Razzismo, immigrati, schiavitù: documenti storici-letterari di uomini che ancora oggi vivono una tragedia
Razzismo, immigrazione, schiavitù sono termini che sembrano rimandarci ad un passato lontano, ma in realtà sono le parole più usate e abusate dai mass media negli ultimi tempi. Sono diventate le parole magiche urlate da “molti” per ricevere consensi, depistando così la gente dal loro vero significato e dal concetto di rispetto che tutti dovremmo avere nei confronti dell’altro senza distinzione di razza e di sesso.

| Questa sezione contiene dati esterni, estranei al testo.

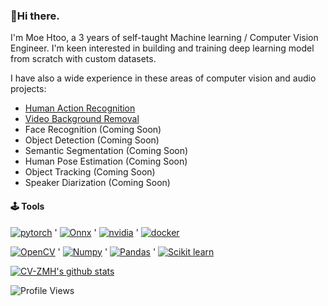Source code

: ### 👋Hi there.

I'm Moe Htoo, a 3 years of self-taught Machine learning / Computer Vision Engineer. I'm keen interested in building and training deep learning model from scratch with custom datasets.

I have also a wide experience in these areas of computer vision and audio projects:

* [Human Action Recognition](https://github.com/CV-ZMH/human-action-recognition)
* [Video Background Removal](https://github.com/CV-ZMH/VideoMatting)
* Face Recognition (Coming Soon)
* Object Detection (Coming Soon)
* Semantic Segmentation (Coming Soon)
* Human Pose Estimation (Coming Soon)
* Object Tracking (Coming Soon)
* Speaker Diarization (Coming Soon)

#### 🕹️ Tools
<a href='https://github.com/shivamkapasia0' target="_blank"><img alt='pytorch' src='https://img.shields.io/badge/PYTORCH-100000?style=social&logo=pytorch&logoColor=D0310D&labelColor=FFFFFF&color=FFFFFF'/></a> ' 
<a href='https://github.com/shivamkapasia0' target="_blank"><img alt='Onnx' src='https://img.shields.io/badge/ONNX-100000?style=social&logo=Onnx&logoColor=467928&labelColor=FFFFFF&color=FFFFFF'/></a> '
<a href='https://github.com/shivamkapasia0' target="_blank"><img alt='nvidia' src='https://img.shields.io/badge/TensorRT-100000?style=social&logo=nvidia&logoColor=4F9625&labelColor=FFFFFF&color=FFFFFF'/></a> '
<a href='https://github.com/shivamkapasia0' target="_blank"><img alt='docker' src='https://img.shields.io/badge/Docker-100000?style=social&logo=docker&logoColor=1973E0&labelColor=FFFFFF&color=FFFFFF'/></a>

<a href='https://github.com/shivamkapasia0' target="_blank"><img alt='OpenCV' src='https://img.shields.io/badge/OpenCV-100000?style=social&logo=OpenCV&logoColor=1973E0&labelColor=FFFFFF&color=FFFFFF'/></a> '
<a href='https://github.com/shivamkapasia0' target="_blank"><img alt='Numpy' src='https://img.shields.io/badge/Numpy-100000?style=social&logo=Numpy&logoColor=165ECA&labelColor=FFFFFF&color=FFFFFF'/></a> '
<a href='https://github.com/shivamkapasia0' target="_blank"><img alt='Pandas' src='https://img.shields.io/badge/Pandas-100000?style=social&logo=Pandas&logoColor=3A3F45&labelColor=FFFFFF&color=FFFFFF'/></a> '
<a href='https://github.com/shivamkapasia0' target="_blank"><img alt='Scikit learn' src='https://img.shields.io/badge/Scikit_Learn-100000?style=social&logo=Scikit learn&logoColor=E07D15&labelColor=FFFFFF&color=FFFFFF'/></a> 
 
[![CV-ZMH's github stats](https://github-readme-stats.vercel.app/api?username=CV-ZMH&show_icons=true&theme=buefy&hide=prs,issues)](https://github.com/CV-ZMH/zmh)

![Profile Views](https://visitor-badge.laobi.icu/badge?page_id=CV-ZMH.CV-ZMH)


[](https://shivamkapasia-developer-edition.ap16.force.com/Badges4Me/s/)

La schiavitù e il razzismo, oltre ad essere parte integrante dell’odierna società, costituiscono il patrimonio storico-culturale-sociale di una fetta di mondo che urla ancora per i propri diritti. Esistono varie forme di schiavitù o di razzismo, e tanti modi di raccontarli attraverso il tempo.
Pertanto mi soffermerò in questo articolo sull’analisi letteraria delle radici di tale realtà che parte da uno studio dettagliato delle slave narratives, ovvero testi pubblicati prima della guerra civile in America , autobiografie scritte dagli ex schiavi generalmente fuggiti al nord, che sono all’origine della cultura e della letteratura afroamericana.
Le slave narratives si distinguono in due gruppi: quelle scritte o dettate dagli ex schiavi tra la seconda metà del Settecento e la guerra civile, e le testimonianze raccolte attraverso interviste dal Federal Writers Project intorno agli anni Trenta.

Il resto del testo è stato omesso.